Ciò che la parabola ha di mira è la degenerazione del diritto in privilegio, in pretesa. Il gesto del padrone è sentito come scandaloso, anomalo, ingiusto, contrario agli usi, inammissibile, irricevibile.
Questa parabola intravede la fuoriuscita dalle logiche ferree di corrispondenza tra lavoro e paga, prestazione e retribuzione, e lascia scorgere un mondo segnato da gratuità, liberalità, generosità, da rapporti segnati non solo dal diritto, ma anche dalla grazia, dalla gratuità; non solo dal rigore del dovuto, ma anche dall’inatteso del gratuito: non il merito è l’elemento che deve decidere della gerarchia delle persone, ma la bontà di Dio.

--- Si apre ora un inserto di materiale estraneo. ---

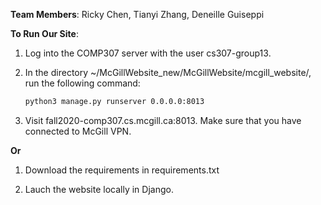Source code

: __Team Members__: Ricky Chen, Tianyi Zhang, Deneille Guiseppi

__To Run Our Site__:

1. Log into the COMP307 server with the user cs307-group13.

2. In the directory ~/McGillWebsite_new/McGillWebsite/mcgill_website/, run the following command:

   ```bash
   python3 manage.py runserver 0.0.0.0:8013
   ```

3. Visit fall2020-comp307.cs.mcgill.ca:8013. Make sure that you have connected to McGill VPN.

__Or__

1. Download the requirements in requirements.txt

2. Lauch the website locally in Django.
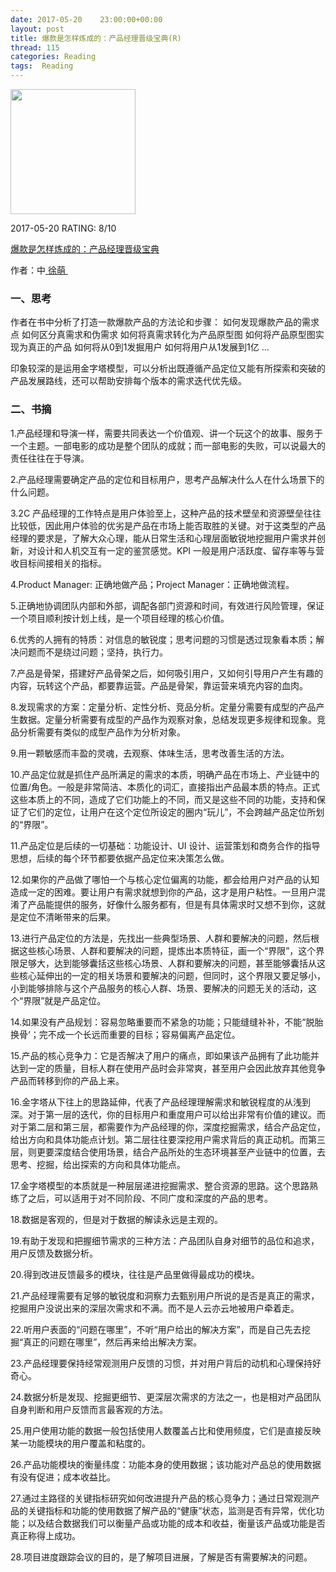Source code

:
 ```yaml
---
date: 2017-05-20    23:00:00+00:00
layout: post
title: 爆款是怎样炼成的：产品经理晋级宝典(R)
thread: 115
categories: Reading
tags:  Reading
---
```


<img src="https://images-cn.ssl-images-amazon.com/images/I/717%2BXyduneL.jpg" width="200" />

2017-05-20 RATING:  8/10

[爆款是怎样炼成的：产品经理晋级宝典][1]

作者：中[ 徐萌 ][2]

### 一、思考
作者在书中分析了打造一款爆款产品的方法论和步骤：
如何发现爆款产品的需求点
如何区分真需求和伪需求
如何将真需求转化为产品原型图
如何将产品原型图实现为真正的产品
如何将从0到1发掘用户
如何将用户从1发展到1亿
…

印象较深的是运用金字塔模型，可以分析出既遵循产品定位又能有所探索和突破的产品发展路线，还可以帮助安排每个版本的需求迭代优先级。

### 二、书摘

1.产品经理和导演一样，需要共同表达一个价值观、讲一个玩这个的故事、服务于一个主题。一部电影的成功是整个团队的成就；而一部电影的失败，可以说最大的责任往往在于导演。

2.产品经理需要确定产品的定位和目标用户，思考产品解决什么人在什么场景下的什么问题。

3.2C 产品经理的工作特点是用户体验至上，这种产品的技术壁垒和资源壁垒往往比较低，因此用户体验的优劣是产品在市场上能否取胜的关键。对于这类型的产品经理的要求是，了解大众心理，能从日常生活和心理层面敏锐地挖掘用户需求并创新，对设计和人机交互有一定的鉴赏感觉。KPI 一般是用户活跃度、留存率等与营收目标间接相关的指标。

4.Product Manager: 正确地做产品；Project Manager：正确地做流程。

5.正确地协调团队内部和外部，调配各部门资源和时间，有效进行风险管理，保证一个项目顺利按计划上线，是一个项目经理的核心价值。

6.优秀的人拥有的特质：对信息的敏锐度；思考问题的习惯是透过现象看本质；解决问题而不是绕过问题；坚持，执行力。

7.产品是骨架，搭建好产品骨架之后，如何吸引用户，又如何引导用户产生有趣的内容，玩转这个产品，都要靠运营。产品是骨架，靠运营来填充内容的血肉。

8.发现需求的方案：定量分析、定性分析、竞品分析。定量分需要有成型的产品产生数据。定量分析需要有成型的产品作为观察对象，总结发现更多规律和现象。竞品分析需要有类似的成型产品作为分析对象。

9.用一颗敏感而丰盈的灵魂，去观察、体味生活，思考改善生活的方法。

10.产品定位就是抓住产品所满足的需求的本质，明确产品在市场上、产业链中的位置/角色。一般是非常简洁、本质化的词汇，直接指出产品最本质的特点。正式这些本质上的不同，造成了它们功能上的不同，而又是这些不同的功能，支持和保证了它们的定位，让用户在这个定位所设定的圈内“玩儿”，不会跨越产品定位所划的“界限”。

11.产品定位是后续的一切基础：功能设计、UI 设计、运营策划和商务合作的指导思想，后续的每个环节都要依据产品定位来决策怎么做。

12.如果你的产品做了哪怕一个与核心定位偏离的功能，都会给用户对产品的认知造成一定的困难。要让用户有需求就想到你的产品，这才是用户粘性。一旦用户混淆了产品能提供的服务，好像什么服务都有，但是有具体需求时又想不到你，这就是定位不清晰带来的后果。

13.进行产品定位的方法是，先找出一些典型场景、人群和要解决的问题，然后根据这些核心场景、人群和要解决的问题，提炼出本质特征，画一个“界限”，这个界限足够大，达到能够囊括这些核心场景、人群和要解决的问题，甚至能够囊括从这些核心延伸出的一定的相关场景和要解决的问题，但同时，这个界限又要足够小，小到能够排除与这个产品服务的核心人群、场景、要解决的问题无关的活动，这个“界限”就是产品定位。

14.如果没有产品规划：容易忽略重要而不紧急的功能；只能缝缝补补，不能“脱胎换骨‘；完不成一个长远而重要的目标；容易偏离产品定位。

15.产品的核心竞争力：它是否解决了用户的痛点，即如果该产品拥有了此功能并达到一定的质量，目标人群在使用产品时会非常爽，甚至用户会因此放弃其他竞争产品而转移到你的产品上来。

16.金字塔从下往上的思路延伸，代表了产品经理理解需求和敏锐程度的从浅到深。对于第一层的迭代，你的目标用户和重度用户可以给出非常有价值的建议。而对于第二层和第三层，都需要作为产品经理的你，深度挖掘需求，结合产品定位，给出方向和具体功能点计划。第二层往往要深挖用户需求背后的真正动机。而第三层，则更要深度结合使用场景，结合产品所处的生态环境甚至产业链中的位置，去思考、挖掘，给出探索的方向和具体功能点。

17.金字塔模型的本质就是一种层层递进挖掘需求、整合资源的思路。这个思路熟练了之后，可以适用于对不同阶段、不同广度和深度的产品的思考。

18.数据是客观的，但是对于数据的解读永远是主观的。

19.有助于发现和把握细节需求的三种方法：产品团队自身对细节的品位和追求，用户反馈及数据分析。

20.得到改进反馈最多的模块，往往是产品里做得最成功的模块。

21.产品经理需要有足够的敏锐度和洞察力去甄别用户所说的是否是真正的需求，挖掘用户没说出来的深层次需求和不满。而不是人云亦云地被用户牵着走。

22.听用户表面的“问题在哪里”，不听“用户给出的解决方案”，而是自己先去挖掘“真正的问题在哪里”，然后再来给出解决方案。

23.产品经理要保持经常观测用户反馈的习惯，并对用户背后的动机和心理保持好奇心。

24.数据分析是发现、挖掘更细节、更深层次需求的方法之一，也是相对产品团队自身判断和用户反馈而言最客观的方法。

25.用户使用功能的数据一般包括使用人数覆盖占比和使用频度，它们是直接反映某一功能模块的用户覆盖和粘度的。

26.产品功能模块的衡量纬度：功能本身的使用数据；该功能对产品总的使用数据有没有促进；成本收益比。

27.通过主路径的关键指标研究如何改进提升产品的核心竞争力；通过日常观测产品的关键指标和功能的使用数据了解产品的“健康”状态，监测是否有异常，优化功能；以及结合数据我们可以衡量产品或功能的成本和收益，衡量该产品或功能是否真正称得上成功。

28.项目进度跟踪会议的目的，是了解项目进展，了解是否有需要解决的问题。























[1]:	https://www.amazon.cn/dp/B06Y413FMX
[2]:	%E4%B8%89%E8%8A%82%E8%AF%BE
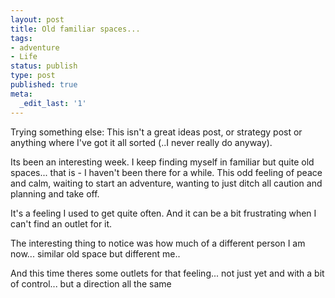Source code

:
 ```yaml
---
layout: post
title: Old familiar spaces...
tags:
- adventure
- Life
status: publish
type: post
published: true
meta:
  _edit_last: '1'
---
```

Trying something else: This isn't a great ideas post, or strategy post or anything where I've got it all sorted (..I never really do anyway).

Its been an interesting week. I keep finding myself in familiar but quite old spaces... that is - I haven't been there for a while. This odd feeling of peace and calm, waiting to start an adventure, wanting to just ditch all caution and planning and take off.

It's a feeling I used to get quite often. And it can be a bit frustrating when I can't find an outlet for it.

The interesting thing to notice was how much of a different person I am now... similar old space but different me..

And this time theres some outlets for that feeling... not just yet and with a bit of control... but a direction all the same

Il testo ci interpella su ciò che è al cuore della nostra vita con Dio: la relazione o la prestazione? Concepire il proprio servizio a Dio come prestazione conduce a misurarlo e a confrontarlo con il servizio degli altri entrando in un rapporto di competizione. Se invece c’è la relazione con il Signore allora anche il peso della giornata di lavoro è “giogo soave e leggero” e la bontà del Signore verso tutti è motivo di ringraziamento, non di contestazione e di invidia. Gli operai della prima ora sono smascherati come invidiosi: l’invidia è come avere “l’occhio cattivo”.
L’etimologia è illuminante: in-videre, significa “vedere contro”, ed esprime lo sguardo torvo di chi si chiede: “perché lui sì e io no?”; “perché a lui come a me che meritavo di più?”. L’invidia ci acceca. Se essa è l’insofferenza verso i propri limiti che ci impediscono di raggiungere quello status che vediamo realizzato in altri da noi, essa chiede di essere corretta imparando a desiderare il possibile. Nell’invidia non solo non si vede più il Dio misericordioso, ma non si vedono neppure più i fratelli: si esce dalla solidarietà con gli altri, uguali a noi.